» **EXERCISE OBJECTIVE**
Return exactly and only these lines: the first of the listing through the one containing "- The serial".

» **DATASET**
[Start of Attachment]
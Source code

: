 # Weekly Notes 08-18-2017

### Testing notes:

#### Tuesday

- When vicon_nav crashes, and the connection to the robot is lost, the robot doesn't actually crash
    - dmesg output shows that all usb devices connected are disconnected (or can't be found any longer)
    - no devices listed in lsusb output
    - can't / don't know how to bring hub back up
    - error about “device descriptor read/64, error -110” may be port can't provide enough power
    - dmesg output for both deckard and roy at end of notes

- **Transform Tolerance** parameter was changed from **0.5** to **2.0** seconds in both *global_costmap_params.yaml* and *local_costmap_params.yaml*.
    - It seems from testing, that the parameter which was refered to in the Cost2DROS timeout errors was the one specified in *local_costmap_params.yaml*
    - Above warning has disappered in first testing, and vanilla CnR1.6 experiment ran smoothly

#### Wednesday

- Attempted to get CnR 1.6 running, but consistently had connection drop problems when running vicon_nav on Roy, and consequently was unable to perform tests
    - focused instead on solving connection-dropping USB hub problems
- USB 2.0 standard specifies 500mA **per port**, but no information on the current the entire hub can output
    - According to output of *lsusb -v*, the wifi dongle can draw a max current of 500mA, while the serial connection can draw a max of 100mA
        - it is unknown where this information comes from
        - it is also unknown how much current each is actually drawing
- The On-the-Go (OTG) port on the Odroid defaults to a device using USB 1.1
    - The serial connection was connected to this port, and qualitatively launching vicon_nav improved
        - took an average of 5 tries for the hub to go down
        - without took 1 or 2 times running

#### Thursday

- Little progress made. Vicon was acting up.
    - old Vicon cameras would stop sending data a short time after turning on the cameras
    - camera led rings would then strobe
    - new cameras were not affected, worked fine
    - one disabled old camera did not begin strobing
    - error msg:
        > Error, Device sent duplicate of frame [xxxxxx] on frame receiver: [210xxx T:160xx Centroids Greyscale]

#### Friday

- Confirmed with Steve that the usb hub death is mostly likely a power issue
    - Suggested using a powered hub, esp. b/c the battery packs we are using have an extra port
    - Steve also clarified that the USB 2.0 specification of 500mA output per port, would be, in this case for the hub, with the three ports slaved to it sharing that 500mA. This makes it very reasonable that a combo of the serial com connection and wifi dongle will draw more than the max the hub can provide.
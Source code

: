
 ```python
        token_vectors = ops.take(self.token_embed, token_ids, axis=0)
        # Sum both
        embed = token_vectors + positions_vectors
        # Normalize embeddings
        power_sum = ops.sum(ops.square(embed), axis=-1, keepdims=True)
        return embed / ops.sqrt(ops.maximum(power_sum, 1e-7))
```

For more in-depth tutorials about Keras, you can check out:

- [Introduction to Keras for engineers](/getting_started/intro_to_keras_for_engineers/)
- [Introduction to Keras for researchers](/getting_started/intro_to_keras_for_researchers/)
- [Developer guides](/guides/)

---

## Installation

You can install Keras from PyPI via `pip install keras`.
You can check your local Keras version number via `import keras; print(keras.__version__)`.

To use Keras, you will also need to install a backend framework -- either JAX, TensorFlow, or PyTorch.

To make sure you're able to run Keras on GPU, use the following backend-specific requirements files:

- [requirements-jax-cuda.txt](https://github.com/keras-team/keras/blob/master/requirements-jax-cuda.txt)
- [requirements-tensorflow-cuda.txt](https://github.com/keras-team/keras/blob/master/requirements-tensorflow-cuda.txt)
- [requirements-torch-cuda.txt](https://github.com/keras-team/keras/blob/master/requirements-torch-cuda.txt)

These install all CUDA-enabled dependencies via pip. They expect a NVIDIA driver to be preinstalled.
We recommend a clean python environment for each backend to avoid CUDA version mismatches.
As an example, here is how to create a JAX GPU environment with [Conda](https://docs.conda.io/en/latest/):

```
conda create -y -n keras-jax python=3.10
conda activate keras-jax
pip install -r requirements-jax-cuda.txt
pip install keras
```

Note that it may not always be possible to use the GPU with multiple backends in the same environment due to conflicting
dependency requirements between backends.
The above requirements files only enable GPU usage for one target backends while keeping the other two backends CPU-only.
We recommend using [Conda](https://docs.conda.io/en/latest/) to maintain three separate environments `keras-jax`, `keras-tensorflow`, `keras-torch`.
[End of Attachment]
» **EXERCISE OUTPUT**
Source code

: # Weekly Notes 08-18-2017

### Testing notes:

#### Tuesday

- When vicon_nav crashes, and the connection to the robot is lost, the robot doesn't actually crash
    - dmesg output shows that all usb devices connected are disconnected (or can't be found any longer)
    - no devices listed in lsusb output
    - can't / don't know how to bring hub back up
    - error about “device descriptor read/64, error -110” may be port can't provide enough power
    - dmesg output for both deckard and roy at end of notes

- **Transform Tolerance** parameter was changed from **0.5** to **2.0** seconds in both *global_costmap_params.yaml* and *local_costmap_params.yaml*.
    - It seems from testing, that the parameter which was refered to in the Cost2DROS timeout errors was the one specified in *local_costmap_params.yaml*
    - Above warning has disappered in first testing, and vanilla CnR1.6 experiment ran smoothly

#### Wednesday

- Attempted to get CnR 1.6 running, but consistently had connection drop problems when running vicon_nav on Roy, and consequently was unable to perform tests
    - focused instead on solving connection-dropping USB hub problems
- USB 2.0 standard specifies 500mA **per port**, but no information on the current the entire hub can output
    - According to output of *lsusb -v*, the wifi dongle can draw a max current of 500mA, while the serial connection can draw a max of 100mA
        - it is unknown where this information comes from
        - it is also unknown how much current each is actually drawing
- The On-the-Go (OTG) port on the Odroid defaults to a device using USB 1.1
    - The serial connection was connected to this port, and qualitatively launching vicon_nav improved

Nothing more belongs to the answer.